* _About this exercise_
Every line below that holds the string "tracking" must be copied.

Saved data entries
● ● ●
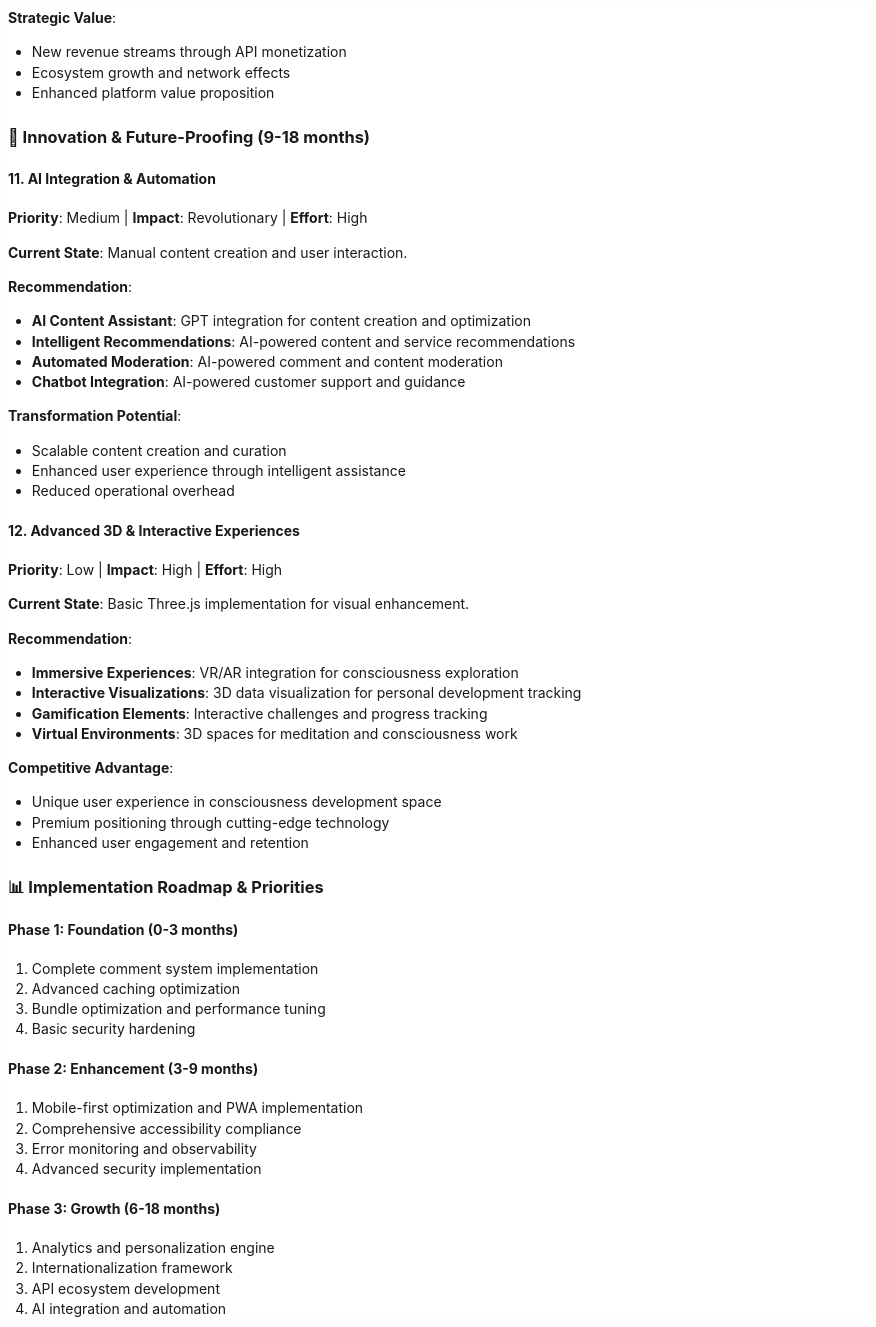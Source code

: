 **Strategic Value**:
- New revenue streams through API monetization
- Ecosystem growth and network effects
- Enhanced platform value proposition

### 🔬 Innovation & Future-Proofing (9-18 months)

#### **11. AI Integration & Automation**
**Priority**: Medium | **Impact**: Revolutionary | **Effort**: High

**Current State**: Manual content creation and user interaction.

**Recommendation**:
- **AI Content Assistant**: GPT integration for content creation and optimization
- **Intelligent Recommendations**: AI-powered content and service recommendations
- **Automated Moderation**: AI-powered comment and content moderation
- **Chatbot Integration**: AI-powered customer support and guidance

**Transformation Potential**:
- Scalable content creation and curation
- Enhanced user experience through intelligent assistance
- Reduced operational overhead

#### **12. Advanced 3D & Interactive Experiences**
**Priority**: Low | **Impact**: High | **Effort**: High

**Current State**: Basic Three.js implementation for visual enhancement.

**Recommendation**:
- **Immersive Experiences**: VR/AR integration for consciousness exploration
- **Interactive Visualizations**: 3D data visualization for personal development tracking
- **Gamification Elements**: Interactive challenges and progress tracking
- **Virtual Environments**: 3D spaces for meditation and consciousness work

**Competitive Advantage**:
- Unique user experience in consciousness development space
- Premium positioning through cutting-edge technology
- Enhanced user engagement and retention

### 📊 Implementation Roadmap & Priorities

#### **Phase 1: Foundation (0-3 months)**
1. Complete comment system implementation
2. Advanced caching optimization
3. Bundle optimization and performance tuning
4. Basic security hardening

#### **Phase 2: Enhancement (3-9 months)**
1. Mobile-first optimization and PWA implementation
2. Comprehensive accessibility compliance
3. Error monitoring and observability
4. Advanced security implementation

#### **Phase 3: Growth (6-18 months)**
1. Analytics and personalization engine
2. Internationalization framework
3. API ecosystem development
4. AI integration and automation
● ● ●
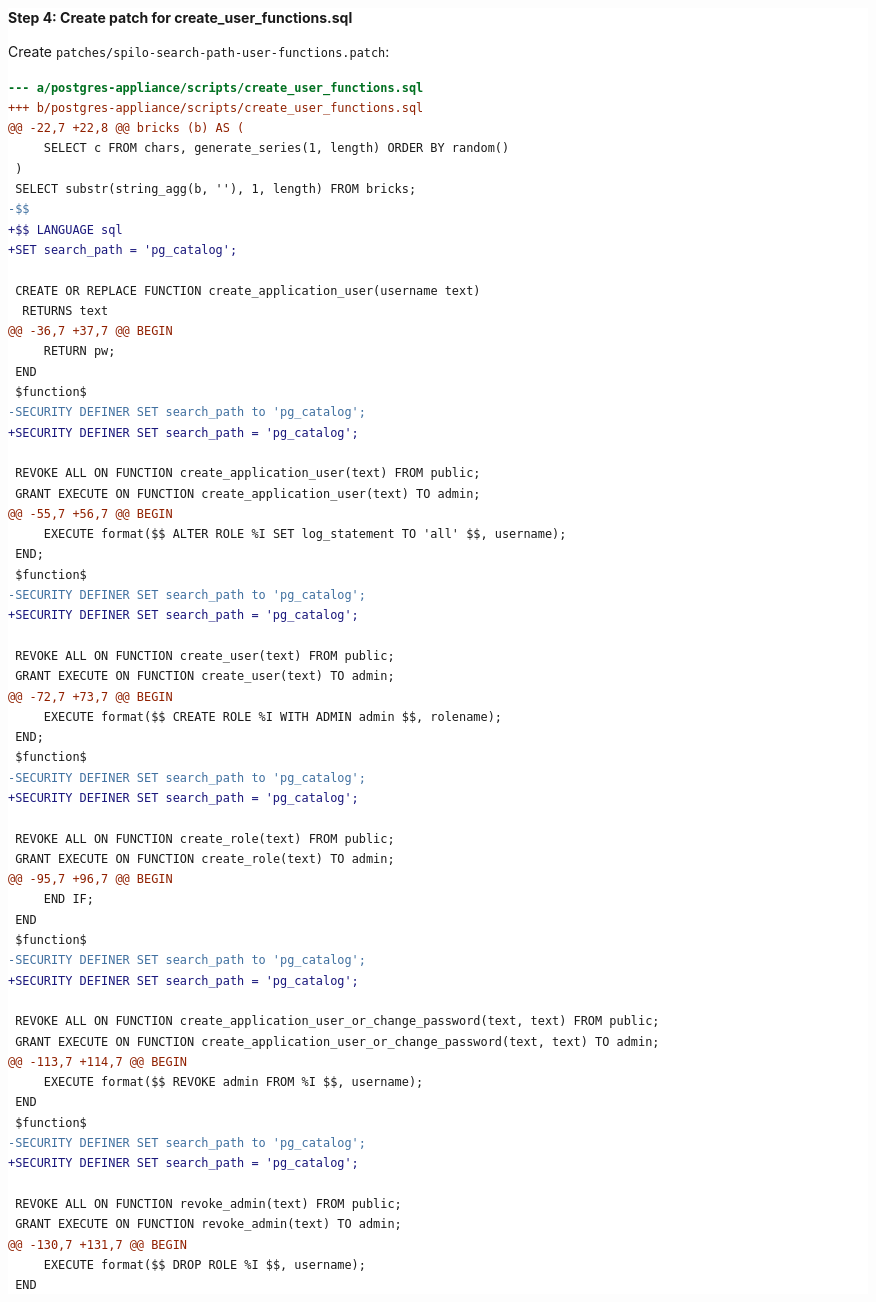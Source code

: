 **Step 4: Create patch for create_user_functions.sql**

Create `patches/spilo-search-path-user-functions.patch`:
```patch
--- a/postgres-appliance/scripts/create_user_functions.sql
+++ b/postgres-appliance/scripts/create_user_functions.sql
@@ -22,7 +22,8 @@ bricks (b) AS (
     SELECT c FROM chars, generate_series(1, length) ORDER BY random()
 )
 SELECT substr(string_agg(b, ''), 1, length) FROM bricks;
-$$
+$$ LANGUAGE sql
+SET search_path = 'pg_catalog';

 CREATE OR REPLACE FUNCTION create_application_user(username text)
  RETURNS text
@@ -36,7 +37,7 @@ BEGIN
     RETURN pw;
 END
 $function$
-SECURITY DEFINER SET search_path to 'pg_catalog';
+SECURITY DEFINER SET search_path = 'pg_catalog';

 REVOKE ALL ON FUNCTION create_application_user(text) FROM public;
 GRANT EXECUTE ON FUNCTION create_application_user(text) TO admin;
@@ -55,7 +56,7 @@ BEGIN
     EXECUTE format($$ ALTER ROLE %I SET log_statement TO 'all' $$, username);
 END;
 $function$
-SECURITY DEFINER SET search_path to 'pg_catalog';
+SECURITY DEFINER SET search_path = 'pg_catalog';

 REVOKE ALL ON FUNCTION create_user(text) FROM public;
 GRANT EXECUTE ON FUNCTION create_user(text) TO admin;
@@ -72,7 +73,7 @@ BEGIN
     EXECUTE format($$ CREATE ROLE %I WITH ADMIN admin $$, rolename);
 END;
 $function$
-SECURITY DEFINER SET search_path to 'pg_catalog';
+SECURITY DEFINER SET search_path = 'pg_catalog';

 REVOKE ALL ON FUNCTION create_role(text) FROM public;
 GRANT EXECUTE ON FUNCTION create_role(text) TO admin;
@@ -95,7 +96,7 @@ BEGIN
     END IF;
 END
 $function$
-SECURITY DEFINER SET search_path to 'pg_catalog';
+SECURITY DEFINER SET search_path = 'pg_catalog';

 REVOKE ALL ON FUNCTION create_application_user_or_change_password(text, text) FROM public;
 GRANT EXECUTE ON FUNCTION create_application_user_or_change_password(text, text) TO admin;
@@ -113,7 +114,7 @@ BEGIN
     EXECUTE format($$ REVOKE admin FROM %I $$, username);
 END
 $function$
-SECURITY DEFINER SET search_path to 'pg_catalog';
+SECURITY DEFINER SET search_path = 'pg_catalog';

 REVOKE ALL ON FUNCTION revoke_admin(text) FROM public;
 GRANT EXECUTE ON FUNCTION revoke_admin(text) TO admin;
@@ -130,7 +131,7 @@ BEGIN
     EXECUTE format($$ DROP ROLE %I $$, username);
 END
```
● ● ●
* _Expected answer_
- **Interactive Visualizations**: 3D data visualization for personal development tracking
- **Gamification Elements**: Interactive challenges and progress tracking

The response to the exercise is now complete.